Beranda Hukum Edarkan Narkoba via Instagram, Pria di Kota Serang Divonis 8 Tahun Penjara

Edarkan Narkoba via Instagram, Pria di Kota Serang Divonis 8 Tahun Penjara

Ilustrasi - foto istimewa tribunnews.com

SERANG– Upaya Saepudin (25) untuk meraup untung dari bisnis haram berujung kurungan penjara. Pria asal lingkungan Rau Timur, Kota Serang itu dijatuhi hukuman delapan tahun bui oleh Majelis Hakim Pengadilan Negeri (PN) Serang setelah terbukti menjual narkotika jenis tembakau sintetis melalui media sosial.

Untuk diketahui, kasus ini mulanya ketika Saepudin menghubungi akun Instagram bernama “plusgaruda” untuk membeli tembakau sintetis seberat 10 gram seharga Rp800 ribu. Uang tersebut ia transfer ke rekening atas nama Bang Jago, yang kini sudah tidak diingat nomor maupun pemiliknya.

Usai pembayaran, penjual mengirimkan lokasi pengambilan barang di kawasan Perumahan Taman Baru, Kecamatan Taktakan, Kota Serang. Di tempat itu tepat di bawah sebuah tiang di pinggir jalan, Saepudin mengambil paket yang diduga berisi tembakau sintetis.

Ia lalu membawa pulang paket tersebut ke rumahnya di Lingkungan Rau Timur, Kelurahan Cimuncang, Kecamatan Serang.

Sesampainya di rumah, Saepudin membuka paket dan mencampur tembakau sintetis itu dengan setengah batang rokok biasa. Campuran tersebut kemudian ia kemas menjadi belasan hingga paket kecil.

Dari jumlah itu, terdapat paket sudah sempat terjual, sementara beberapa sisanya paket lainnya masih dikantunginya untuk lanjut dilakukan penjualan.

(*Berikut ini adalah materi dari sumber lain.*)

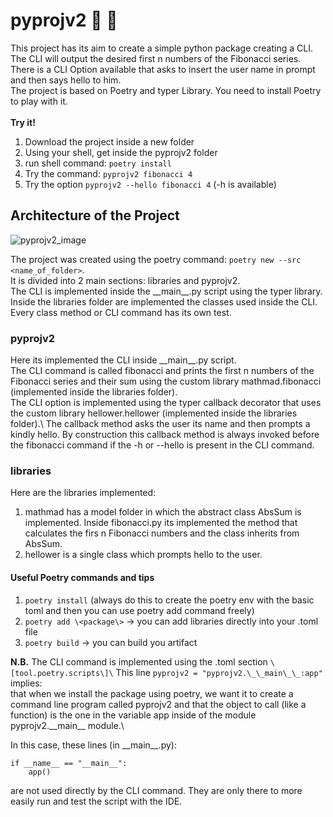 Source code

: # pyprojv2  👋 🔢

This project has its aim to create a simple python package creating a CLI. The CLI will output the desired first n numbers of the Fibonacci series.\
There is a CLI Option available that asks to insert the user name in prompt and then says hello to him.\
The project is based on Poetry and typer Library. You need to install Poetry to play with it.\
\
__Try it!__

1) Download the project inside a new folder
2) Using your shell, get inside the pyprojv2 folder
3) run shell command: `poetry install`
4) Try the command: `pyprojv2 fibonacci 4`
5) Try the option `pyprojv2 --hello fibonacci 4` (-h is available)
 


## Architecture of the Project ##
![pyprojv2_image](https://github.com/SamueleBruna/pyprojv2/assets/110241700/5527b489-3a2e-4673-a97b-a1318b435778)

The project was created using the poetry command: `poetry new --src <name_of_folder>`.\
It is divided into 2 main sections: libraries and pyprojv2.\
The CLI is implemented inside the \_\_main\_\_.py script using the typer library.\
Inside the libraries folder are implemented the classes used inside the CLI.\
Every class method or CLI command has its own test.

### pyprojv2 ###
Here its implemented the CLI inside \_\_main\_\_.py script.\
The CLI command is called fibonacci and prints the first n numbers of the Fibonacci series and their sum using the custom library mathmad.fibonacci (implemented inside the libraries folder).\
The CLI option is implemented using the typer callback decorator that uses the custom library hellower.hellower (implemented inside the libraries folder).\ 
The callback method asks the user its name and then prompts a kindly hello. By construction this callback method is always invoked before the fibonacci command if the -h or --hello is present in the CLI command.

### libraries ###
Here are the libraries implemented:
1) mathmad has a model folder in which the abstract class AbsSum is implemented. Inside fibonacci.py its implemented the method that calculates the firs n Fibonacci numbers and the class inherits from AbsSum.
2) hellower is a single class which prompts hello to the user.

#### Useful Poetry commands and tips ###

1) `poetry install` (always do this to create the poetry env with the basic toml and then you can use poetry add command freely)
2) `poetry add \<package\>` -> you can add libraries directly into your .toml file
3) `poetry build` -> you can build you artifact

__N.B.__ The CLI command is implemented using the .toml section `\[tool.poetry.scripts\]\`
This line `pyprojv2 = "pyprojv2.\_\_main\_\_:app"` implies:\
that when we install the package using poetry, we want it to create a command line program called pyprojv2 and
that the object to call (like a function) is the one in the variable app inside of the module pyprojv2.\_\_main\_\_ module.\

In this case, these lines (in \_\_main\_\_.py):
```
if __name__ == "__main__":
    app()
```

 are not used directly by the CLI command. They are only there to more easily run and test the script with the IDE.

Untuk memasarkan dagangannya, Saepudin membuat akun Instagram lain dengan nama “orang_utannn_id”. Melalui akun ini, ia menawarkan tembakau sintetis kepada pembeli yang berminat. Transaksi dilakukan secara langsung, termasuk pembayaran tunai di tempat.

Dari hasil penjualan, Saepudin mengantongi keuntungan sekitar Rp15 ribu per paket.

Namun, langkahnya terhenti ketika aparat menemukan aktivitas mencurigakan dan mengamankan sejumlah barang bukti barang haram tersebut.

Berdasarkan hasil uji laboratorium Pusat Laboratorium Narkotika dengan Nomor: PL208GE/V/2025 tertanggal 5 Juni 2025, tembakau yang diamankan terbukti positif mengandung zat MDMB-4enPINACA, senyawa sintetis yang masuk golongan I nomor urut 182 sesuai Permenkes RI Nomor 30 Tahun 2023 tentang penggolongan narkotika.

Baca Juga :  Korupsi Dana Nasabah, Hukuman Mantan Pegawai BRI Pamulang Diperberat

Dalam sidang yang dipimpin Hakim Agun Sulistiono, majelis menyatakan Saepudin terbukti sah dan meyakinkan melakukan tindak pidana tnpa hak menjual narkotika golongan I.

“Menjatuhkan pidana terhadap terdakwa Saepudin bin H. Muksin (alm) dengan hukuman penjara selama delapan tahun dan denda Rp1 miliar. Apabila denda tidak dibayar, diganti dengan pidana penjara selama tiga bulan,” ujar majelis hakim, dikutip dari amar putusan, Kamis (30/10/2025).

Majelis juga menetapkan agar masa penangkapan dan penahanan yang telah dijalani terdakwa dikurangkan dari total hukuman, serta memerintahkan Saepudin tetap dilakukan penahanan.

Lebih jauh, barang bukti yang disita dalam perkara ini meliputi 26 klip bening berisi tembakau sintetis seberat 19,07 gram, satu pack kertas papir, dan satu unit ponsel Redmi yang digunakan terdakwa untuk bertransaksi.